*WORK REQUEST*. Could you give back the whole listing exactly as written?

=====

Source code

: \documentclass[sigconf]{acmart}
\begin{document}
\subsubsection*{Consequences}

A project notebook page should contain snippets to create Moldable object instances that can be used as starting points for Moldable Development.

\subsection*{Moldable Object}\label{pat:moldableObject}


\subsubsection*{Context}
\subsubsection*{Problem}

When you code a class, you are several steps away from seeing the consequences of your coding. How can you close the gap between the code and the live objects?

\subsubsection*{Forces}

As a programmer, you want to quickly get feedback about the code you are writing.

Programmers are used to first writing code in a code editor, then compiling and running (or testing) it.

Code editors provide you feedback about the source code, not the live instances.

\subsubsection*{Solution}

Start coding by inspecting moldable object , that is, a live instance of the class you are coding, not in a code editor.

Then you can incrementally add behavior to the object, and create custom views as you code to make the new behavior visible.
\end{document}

=====

*RESPONSE TO THIS EXERCISE*.
Source code

: \documentclass[sigconf]{acmart}
\begin{document}
\subsubsection*{Consequences}

A project notebook page should contain snippets to create Moldable object instances that can be used as starting points for Moldable Development.

\subsection*{Moldable Object}\label{pat:moldableObject}


\subsubsection*{Context}
\subsubsection*{Problem}

When you code a class, you are several steps away from seeing the consequences of your coding. How can you close the gap between the code and the live objects?

\subsubsection*{Forces}

As a programmer, you want to quickly get feedback about the code you are writing.

Programmers are used to first writing code in a code editor, then compiling and running (or testing) it.

Code editors provide you feedback about the source code, not the live instances.

\subsubsection*{Solution}

Start coding by inspecting moldable object , that is, a live instance of the class you are coding, not in a code editor.

Then you can incrementally add behavior to the object, and create custom views as you code to make the new behavior visible.
\end{document}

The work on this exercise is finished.